WHAT TO PRODUCE: Using the data that follows, give again word for word the lines between the one holding "Student ID: 0182220012101054" and the one holding "gitconfig is at ~/.gitconfig", inclusive. Omit the pictures.

THE RECORDS:
▼

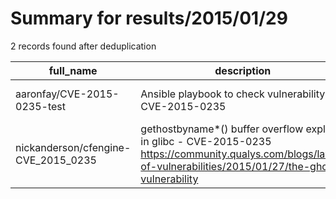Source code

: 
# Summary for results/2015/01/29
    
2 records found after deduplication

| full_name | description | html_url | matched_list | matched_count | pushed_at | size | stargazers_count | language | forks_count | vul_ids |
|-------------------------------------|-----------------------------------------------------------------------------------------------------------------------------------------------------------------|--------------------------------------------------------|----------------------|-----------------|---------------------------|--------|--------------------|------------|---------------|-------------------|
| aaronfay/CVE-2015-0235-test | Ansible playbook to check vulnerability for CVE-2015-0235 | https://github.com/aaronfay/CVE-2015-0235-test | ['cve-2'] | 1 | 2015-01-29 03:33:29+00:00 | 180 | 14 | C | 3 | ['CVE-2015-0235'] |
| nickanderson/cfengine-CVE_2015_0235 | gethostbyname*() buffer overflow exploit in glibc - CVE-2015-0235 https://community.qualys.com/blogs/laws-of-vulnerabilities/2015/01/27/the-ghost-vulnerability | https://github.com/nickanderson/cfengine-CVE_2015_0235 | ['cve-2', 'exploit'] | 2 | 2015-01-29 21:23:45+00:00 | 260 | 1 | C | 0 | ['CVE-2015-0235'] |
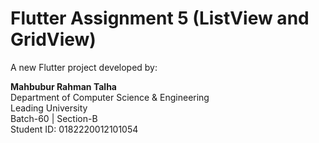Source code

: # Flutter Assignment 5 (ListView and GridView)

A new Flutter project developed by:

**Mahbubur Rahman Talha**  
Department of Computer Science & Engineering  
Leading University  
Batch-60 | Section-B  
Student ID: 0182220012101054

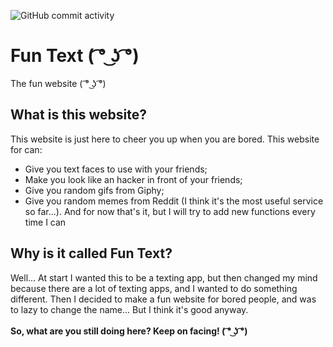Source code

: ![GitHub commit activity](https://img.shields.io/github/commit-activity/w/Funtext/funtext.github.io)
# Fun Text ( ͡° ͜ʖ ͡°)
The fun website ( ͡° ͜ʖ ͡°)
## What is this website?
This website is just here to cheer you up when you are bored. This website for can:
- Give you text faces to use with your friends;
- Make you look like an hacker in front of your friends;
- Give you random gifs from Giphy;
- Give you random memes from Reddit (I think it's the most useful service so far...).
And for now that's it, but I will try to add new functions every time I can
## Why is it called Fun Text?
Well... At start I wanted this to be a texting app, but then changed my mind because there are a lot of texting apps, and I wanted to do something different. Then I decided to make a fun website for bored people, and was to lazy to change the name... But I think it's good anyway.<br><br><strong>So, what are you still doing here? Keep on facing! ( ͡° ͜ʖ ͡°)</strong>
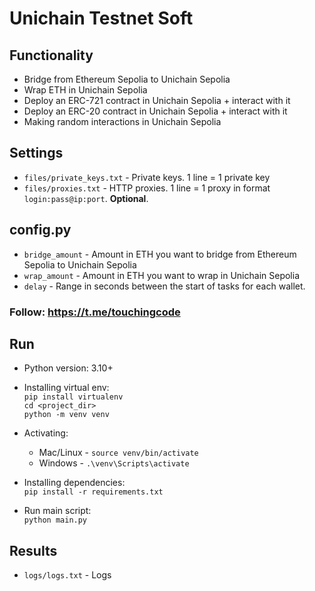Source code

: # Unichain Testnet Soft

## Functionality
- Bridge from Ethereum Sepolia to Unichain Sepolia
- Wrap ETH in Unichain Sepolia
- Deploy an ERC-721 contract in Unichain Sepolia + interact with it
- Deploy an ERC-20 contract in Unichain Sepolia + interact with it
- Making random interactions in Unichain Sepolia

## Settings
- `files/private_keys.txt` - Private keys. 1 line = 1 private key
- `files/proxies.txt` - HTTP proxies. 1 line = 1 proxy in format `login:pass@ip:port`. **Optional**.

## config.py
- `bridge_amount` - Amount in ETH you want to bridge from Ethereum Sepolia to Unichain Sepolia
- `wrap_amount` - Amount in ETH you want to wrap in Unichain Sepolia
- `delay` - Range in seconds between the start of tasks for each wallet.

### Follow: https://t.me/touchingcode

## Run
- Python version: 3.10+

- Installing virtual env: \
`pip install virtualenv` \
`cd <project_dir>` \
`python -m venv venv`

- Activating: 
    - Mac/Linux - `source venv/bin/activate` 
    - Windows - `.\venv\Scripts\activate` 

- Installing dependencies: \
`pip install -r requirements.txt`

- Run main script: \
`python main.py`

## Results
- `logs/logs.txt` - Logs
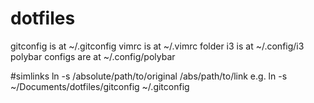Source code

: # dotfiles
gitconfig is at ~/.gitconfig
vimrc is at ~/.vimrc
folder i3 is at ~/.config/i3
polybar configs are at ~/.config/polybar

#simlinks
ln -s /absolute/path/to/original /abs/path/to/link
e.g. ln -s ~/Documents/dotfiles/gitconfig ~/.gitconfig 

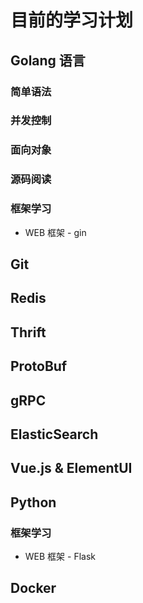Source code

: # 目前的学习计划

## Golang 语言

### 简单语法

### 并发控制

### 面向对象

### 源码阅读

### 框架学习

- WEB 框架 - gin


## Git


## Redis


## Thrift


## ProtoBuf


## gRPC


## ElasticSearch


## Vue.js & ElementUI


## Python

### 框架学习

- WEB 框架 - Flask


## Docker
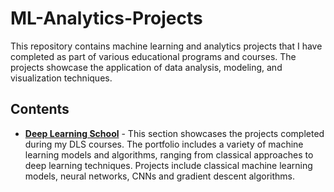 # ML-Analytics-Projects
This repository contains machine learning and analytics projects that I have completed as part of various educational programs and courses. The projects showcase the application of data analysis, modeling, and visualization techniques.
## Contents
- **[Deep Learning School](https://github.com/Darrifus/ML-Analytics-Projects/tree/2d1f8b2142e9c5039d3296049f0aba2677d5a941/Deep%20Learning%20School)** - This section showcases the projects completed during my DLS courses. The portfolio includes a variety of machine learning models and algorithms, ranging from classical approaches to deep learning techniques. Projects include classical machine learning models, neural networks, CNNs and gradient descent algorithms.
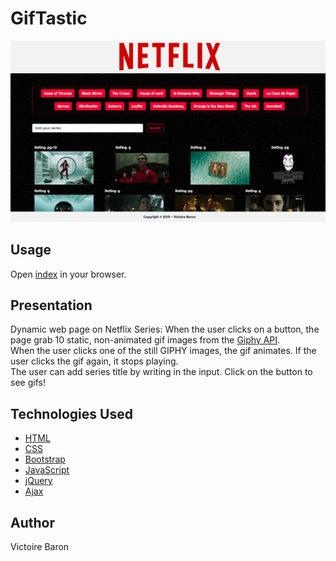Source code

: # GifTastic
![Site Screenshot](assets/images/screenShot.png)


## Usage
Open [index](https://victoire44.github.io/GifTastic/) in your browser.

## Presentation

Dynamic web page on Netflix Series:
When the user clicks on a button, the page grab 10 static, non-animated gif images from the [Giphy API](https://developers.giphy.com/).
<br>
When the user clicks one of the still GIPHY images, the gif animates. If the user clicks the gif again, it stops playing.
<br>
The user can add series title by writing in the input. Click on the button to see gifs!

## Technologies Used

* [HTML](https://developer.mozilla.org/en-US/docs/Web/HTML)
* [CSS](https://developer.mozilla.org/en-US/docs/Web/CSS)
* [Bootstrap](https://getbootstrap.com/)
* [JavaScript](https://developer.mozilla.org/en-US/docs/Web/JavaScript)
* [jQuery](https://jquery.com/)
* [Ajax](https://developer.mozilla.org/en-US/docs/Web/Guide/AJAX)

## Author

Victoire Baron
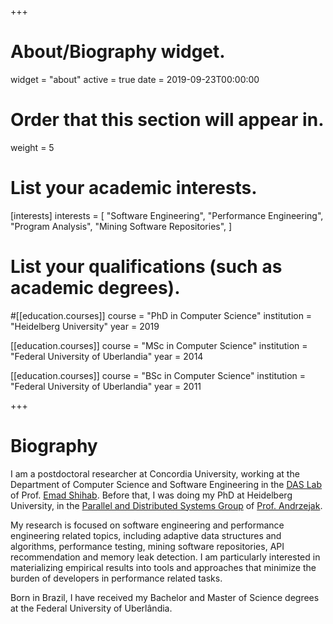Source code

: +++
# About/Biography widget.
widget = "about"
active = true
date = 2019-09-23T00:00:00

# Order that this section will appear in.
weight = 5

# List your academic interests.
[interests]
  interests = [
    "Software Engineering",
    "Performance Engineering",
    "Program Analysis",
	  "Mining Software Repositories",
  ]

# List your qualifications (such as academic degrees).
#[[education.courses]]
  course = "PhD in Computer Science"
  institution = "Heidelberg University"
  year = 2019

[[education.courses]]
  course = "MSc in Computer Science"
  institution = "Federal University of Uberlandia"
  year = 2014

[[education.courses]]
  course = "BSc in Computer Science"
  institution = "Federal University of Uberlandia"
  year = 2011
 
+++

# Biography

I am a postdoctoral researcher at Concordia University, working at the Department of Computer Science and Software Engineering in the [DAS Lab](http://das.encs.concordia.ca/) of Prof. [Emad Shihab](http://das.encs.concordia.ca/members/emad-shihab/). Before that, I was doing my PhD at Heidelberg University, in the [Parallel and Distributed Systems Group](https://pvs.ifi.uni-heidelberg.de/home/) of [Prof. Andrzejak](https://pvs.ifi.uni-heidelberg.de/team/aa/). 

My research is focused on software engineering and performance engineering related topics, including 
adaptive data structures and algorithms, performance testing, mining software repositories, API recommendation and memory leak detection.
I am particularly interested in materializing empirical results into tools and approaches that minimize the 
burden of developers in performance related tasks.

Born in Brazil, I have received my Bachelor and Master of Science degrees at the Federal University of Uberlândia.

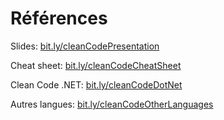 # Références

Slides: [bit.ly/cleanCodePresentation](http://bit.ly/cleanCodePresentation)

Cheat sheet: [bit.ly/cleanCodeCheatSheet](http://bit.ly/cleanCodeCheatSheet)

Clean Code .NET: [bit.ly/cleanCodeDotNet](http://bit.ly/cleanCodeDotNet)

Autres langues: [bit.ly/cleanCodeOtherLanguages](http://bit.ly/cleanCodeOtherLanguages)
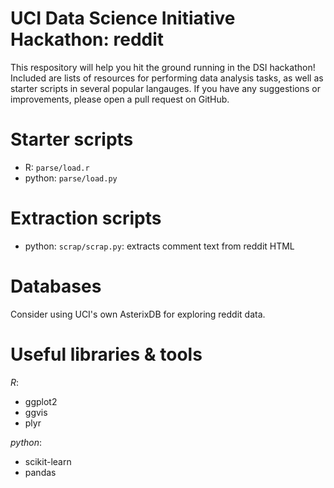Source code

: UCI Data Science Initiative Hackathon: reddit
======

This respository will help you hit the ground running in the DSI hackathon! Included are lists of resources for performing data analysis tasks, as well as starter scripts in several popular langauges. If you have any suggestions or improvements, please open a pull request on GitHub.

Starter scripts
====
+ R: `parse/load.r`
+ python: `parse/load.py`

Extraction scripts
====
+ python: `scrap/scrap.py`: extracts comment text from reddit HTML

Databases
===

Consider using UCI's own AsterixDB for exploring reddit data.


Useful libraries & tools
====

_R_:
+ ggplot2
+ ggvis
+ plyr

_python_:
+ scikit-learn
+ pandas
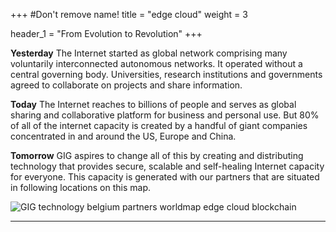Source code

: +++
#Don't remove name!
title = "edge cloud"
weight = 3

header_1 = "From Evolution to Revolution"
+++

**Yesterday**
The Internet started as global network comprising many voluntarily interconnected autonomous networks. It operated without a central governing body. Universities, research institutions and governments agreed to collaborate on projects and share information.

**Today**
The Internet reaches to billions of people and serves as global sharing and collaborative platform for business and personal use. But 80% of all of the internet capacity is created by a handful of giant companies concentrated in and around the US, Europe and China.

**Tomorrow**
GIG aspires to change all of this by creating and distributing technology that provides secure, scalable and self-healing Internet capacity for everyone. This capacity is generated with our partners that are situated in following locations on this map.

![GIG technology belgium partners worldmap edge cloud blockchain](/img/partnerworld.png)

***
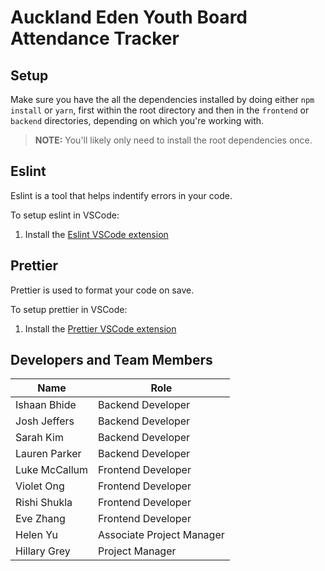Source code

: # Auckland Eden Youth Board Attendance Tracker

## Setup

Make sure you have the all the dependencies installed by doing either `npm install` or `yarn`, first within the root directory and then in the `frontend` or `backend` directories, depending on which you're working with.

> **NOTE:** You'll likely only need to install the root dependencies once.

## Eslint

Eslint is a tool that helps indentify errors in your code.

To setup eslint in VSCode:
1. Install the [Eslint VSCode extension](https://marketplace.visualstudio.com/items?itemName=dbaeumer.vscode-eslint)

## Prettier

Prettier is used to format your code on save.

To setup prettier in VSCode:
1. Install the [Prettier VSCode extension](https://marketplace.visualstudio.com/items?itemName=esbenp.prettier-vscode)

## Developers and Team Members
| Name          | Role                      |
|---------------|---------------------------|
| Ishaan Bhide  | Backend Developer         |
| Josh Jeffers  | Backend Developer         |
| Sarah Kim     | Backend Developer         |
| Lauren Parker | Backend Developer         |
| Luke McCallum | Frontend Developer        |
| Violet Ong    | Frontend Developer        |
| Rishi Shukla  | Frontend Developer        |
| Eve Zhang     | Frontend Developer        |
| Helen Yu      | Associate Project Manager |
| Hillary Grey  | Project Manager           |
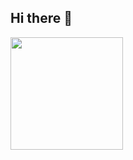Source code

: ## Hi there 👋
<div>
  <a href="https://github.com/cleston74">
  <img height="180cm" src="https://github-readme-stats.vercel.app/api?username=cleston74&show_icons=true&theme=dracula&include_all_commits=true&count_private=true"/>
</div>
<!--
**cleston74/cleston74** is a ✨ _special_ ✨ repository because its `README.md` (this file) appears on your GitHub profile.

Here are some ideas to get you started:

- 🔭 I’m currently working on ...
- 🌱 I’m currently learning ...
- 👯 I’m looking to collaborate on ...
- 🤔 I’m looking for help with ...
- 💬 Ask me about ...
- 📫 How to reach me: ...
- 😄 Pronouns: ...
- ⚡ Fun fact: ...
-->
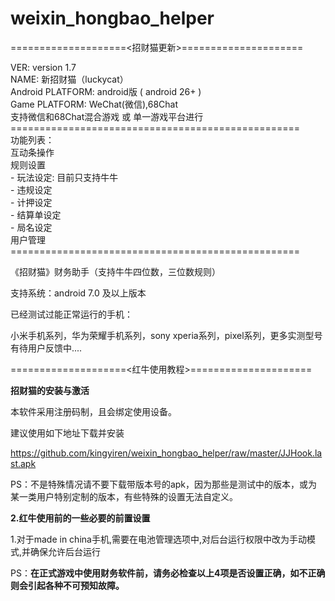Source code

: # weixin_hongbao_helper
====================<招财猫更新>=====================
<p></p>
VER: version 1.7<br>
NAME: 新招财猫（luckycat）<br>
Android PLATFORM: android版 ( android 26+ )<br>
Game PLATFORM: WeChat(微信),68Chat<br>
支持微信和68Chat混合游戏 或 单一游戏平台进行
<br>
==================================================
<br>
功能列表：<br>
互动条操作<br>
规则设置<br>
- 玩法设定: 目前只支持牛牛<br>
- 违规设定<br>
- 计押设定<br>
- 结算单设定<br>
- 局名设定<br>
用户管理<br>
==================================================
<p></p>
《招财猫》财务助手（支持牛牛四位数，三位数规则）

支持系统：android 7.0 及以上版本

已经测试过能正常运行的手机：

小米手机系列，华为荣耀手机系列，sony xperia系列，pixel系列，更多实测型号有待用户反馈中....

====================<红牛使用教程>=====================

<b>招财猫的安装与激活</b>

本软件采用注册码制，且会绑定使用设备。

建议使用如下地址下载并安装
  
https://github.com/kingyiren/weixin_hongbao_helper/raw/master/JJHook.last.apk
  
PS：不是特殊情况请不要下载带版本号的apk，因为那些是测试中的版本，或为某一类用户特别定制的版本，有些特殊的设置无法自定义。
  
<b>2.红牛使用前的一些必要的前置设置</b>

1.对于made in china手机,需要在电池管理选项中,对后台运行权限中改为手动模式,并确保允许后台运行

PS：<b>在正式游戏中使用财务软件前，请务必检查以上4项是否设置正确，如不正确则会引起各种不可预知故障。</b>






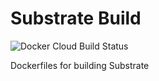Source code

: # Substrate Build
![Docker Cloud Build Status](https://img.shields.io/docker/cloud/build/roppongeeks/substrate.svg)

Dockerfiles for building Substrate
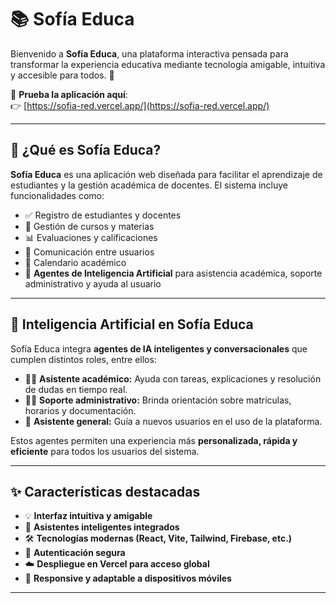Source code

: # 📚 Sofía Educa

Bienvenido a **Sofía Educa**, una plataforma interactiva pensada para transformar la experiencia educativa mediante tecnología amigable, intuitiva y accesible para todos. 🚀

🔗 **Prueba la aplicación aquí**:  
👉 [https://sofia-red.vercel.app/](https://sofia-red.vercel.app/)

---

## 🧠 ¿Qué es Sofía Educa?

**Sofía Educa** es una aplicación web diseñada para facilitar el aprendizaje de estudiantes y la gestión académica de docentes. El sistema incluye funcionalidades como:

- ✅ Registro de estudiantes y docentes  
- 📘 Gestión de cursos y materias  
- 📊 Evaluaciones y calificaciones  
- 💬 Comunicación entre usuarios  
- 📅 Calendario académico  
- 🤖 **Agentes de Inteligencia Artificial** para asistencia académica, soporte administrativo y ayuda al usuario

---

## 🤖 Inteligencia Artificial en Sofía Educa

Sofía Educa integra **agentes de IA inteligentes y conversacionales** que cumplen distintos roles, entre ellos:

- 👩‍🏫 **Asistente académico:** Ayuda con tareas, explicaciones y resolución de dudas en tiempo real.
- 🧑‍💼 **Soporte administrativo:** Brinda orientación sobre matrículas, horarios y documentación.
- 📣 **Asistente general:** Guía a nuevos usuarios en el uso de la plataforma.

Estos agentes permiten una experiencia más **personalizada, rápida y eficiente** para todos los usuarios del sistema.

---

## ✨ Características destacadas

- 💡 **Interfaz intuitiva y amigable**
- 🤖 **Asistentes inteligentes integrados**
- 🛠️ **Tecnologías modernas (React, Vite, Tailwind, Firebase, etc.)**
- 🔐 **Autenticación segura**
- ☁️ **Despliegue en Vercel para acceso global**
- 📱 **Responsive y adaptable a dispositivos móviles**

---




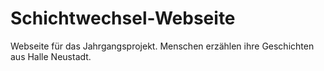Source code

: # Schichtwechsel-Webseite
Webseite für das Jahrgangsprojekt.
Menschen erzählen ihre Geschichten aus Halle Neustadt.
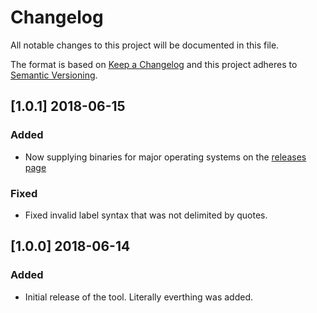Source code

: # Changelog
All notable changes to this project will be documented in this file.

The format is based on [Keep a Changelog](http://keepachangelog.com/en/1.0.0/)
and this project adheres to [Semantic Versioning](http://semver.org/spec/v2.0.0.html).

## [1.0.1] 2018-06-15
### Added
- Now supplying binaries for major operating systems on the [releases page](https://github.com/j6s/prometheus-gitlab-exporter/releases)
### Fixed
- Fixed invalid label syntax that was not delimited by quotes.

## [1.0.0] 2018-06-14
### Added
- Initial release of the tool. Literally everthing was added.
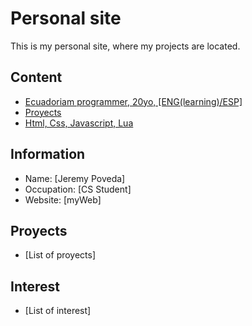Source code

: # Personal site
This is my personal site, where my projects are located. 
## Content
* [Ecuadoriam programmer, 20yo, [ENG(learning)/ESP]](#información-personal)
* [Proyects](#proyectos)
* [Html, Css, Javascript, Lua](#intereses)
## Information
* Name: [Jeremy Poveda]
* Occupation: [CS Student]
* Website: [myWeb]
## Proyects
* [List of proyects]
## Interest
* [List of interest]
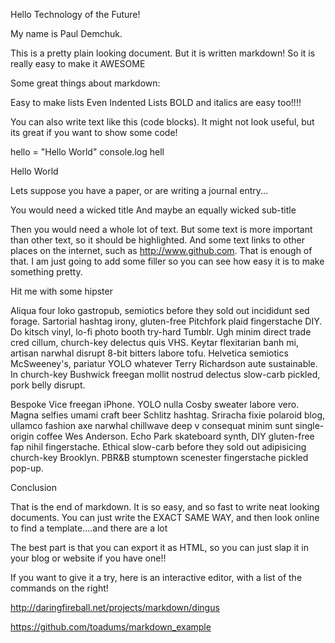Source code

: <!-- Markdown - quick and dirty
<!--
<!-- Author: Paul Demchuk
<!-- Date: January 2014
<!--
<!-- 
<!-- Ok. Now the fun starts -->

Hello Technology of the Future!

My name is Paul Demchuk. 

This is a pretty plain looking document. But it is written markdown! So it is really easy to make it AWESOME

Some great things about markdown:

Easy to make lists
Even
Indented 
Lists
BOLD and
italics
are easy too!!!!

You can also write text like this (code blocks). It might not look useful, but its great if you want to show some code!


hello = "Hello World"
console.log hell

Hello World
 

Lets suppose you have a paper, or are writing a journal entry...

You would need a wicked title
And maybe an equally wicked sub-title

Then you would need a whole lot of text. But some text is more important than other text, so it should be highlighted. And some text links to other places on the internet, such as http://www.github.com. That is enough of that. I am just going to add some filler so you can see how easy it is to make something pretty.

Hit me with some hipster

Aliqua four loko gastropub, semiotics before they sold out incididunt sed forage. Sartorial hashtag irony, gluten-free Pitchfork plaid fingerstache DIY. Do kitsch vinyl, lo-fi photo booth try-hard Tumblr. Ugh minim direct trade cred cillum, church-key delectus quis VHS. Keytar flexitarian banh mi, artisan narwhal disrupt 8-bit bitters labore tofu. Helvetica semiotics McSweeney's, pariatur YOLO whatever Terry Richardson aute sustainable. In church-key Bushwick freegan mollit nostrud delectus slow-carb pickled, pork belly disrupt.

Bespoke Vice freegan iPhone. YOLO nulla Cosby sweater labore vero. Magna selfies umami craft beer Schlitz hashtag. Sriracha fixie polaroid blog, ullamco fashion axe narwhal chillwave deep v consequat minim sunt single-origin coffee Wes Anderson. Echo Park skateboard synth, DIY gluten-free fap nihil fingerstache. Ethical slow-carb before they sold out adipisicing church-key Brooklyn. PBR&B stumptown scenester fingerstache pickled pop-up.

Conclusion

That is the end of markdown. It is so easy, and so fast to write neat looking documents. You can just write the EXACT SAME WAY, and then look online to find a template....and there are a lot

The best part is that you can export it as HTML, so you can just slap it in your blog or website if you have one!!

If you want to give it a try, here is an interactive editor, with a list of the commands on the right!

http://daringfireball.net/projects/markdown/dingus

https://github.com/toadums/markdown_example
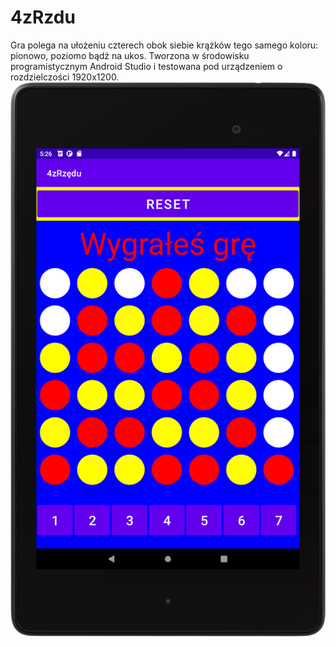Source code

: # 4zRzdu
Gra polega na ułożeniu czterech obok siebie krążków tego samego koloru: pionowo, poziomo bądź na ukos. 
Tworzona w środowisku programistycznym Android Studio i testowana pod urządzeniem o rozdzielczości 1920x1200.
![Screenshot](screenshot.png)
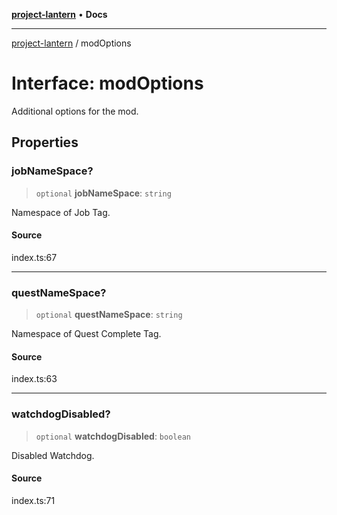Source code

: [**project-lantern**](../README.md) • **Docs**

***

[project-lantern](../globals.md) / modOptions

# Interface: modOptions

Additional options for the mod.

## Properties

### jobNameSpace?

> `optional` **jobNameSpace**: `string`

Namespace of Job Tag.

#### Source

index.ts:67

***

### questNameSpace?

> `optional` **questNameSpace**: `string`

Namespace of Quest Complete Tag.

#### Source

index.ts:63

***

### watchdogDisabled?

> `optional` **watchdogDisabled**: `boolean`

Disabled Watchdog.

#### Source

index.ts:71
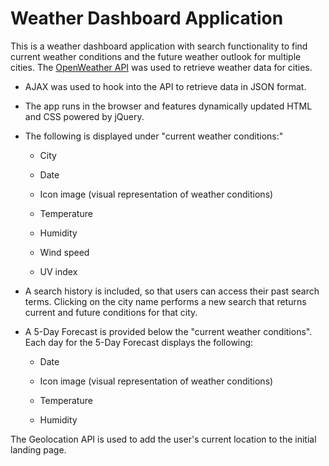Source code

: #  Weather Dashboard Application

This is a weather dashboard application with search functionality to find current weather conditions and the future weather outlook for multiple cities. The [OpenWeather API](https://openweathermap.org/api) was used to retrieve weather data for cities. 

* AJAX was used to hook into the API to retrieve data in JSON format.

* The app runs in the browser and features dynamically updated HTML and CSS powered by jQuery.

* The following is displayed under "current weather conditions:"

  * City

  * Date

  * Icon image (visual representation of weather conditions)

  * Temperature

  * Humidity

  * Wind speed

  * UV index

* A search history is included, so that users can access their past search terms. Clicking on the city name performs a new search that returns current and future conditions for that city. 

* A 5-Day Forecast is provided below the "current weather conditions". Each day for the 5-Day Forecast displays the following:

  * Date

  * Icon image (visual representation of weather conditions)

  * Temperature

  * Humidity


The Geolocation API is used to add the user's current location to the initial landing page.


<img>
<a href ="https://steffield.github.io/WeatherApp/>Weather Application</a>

▲

RESPONSE:
Student ID: 0182220012101054

Source code

: ![GitHub commit activity](https://img.shields.io/github/commit-activity/w/Funtext/funtext.github.io)
# Fun Text ( ͡° ͜ʖ ͡°)
The fun website ( ͡° ͜ʖ ͡°)
## What is this website?
This website is just here to cheer you up when you are bored. This website for can:
- Give you text faces to use with your friends;
- Make you look like an hacker in front of your friends;
- Give you random gifs from Giphy;
- Give you random memes from Reddit (I think it's the most useful service so far...).
And for now that's it, but I will try to add new functions every time I can
## Why is it called Fun Text?
Well... At start I wanted this to be a texting app, but then changed my mind because there are a lot of texting apps, and I wanted to do something different. Then I decided to make a fun website for bored people, and was to lazy to change the name... But I think it's good anyway.<br><br><strong>So, what are you still doing here? Keep on facing! ( ͡° ͜ʖ ͡°)</strong>
Source code

: # Unichain Testnet Soft

## Functionality
- Bridge from Ethereum Sepolia to Unichain Sepolia
- Wrap ETH in Unichain Sepolia
- Deploy an ERC-721 contract in Unichain Sepolia + interact with it
- Deploy an ERC-20 contract in Unichain Sepolia + interact with it
- Making random interactions in Unichain Sepolia

## Settings
- `files/private_keys.txt` - Private keys. 1 line = 1 private key
- `files/proxies.txt` - HTTP proxies. 1 line = 1 proxy in format `login:pass@ip:port`. **Optional**.

## config.py
- `bridge_amount` - Amount in ETH you want to bridge from Ethereum Sepolia to Unichain Sepolia
- `wrap_amount` - Amount in ETH you want to wrap in Unichain Sepolia
- `delay` - Range in seconds between the start of tasks for each wallet.

### Follow: https://t.me/touchingcode

## Run
- Python version: 3.10+

- Installing virtual env: \
`pip install virtualenv` \
`cd <project_dir>` \
`python -m venv venv`

- Activating: 
    - Mac/Linux - `source venv/bin/activate` 
    - Windows - `.\venv\Scripts\activate` 

- Installing dependencies: \
`pip install -r requirements.txt`

- Run main script: \
`python main.py`

## Results
- `logs/logs.txt` - Logs
Source code

: # dotfiles
gitconfig is at ~/.gitconfig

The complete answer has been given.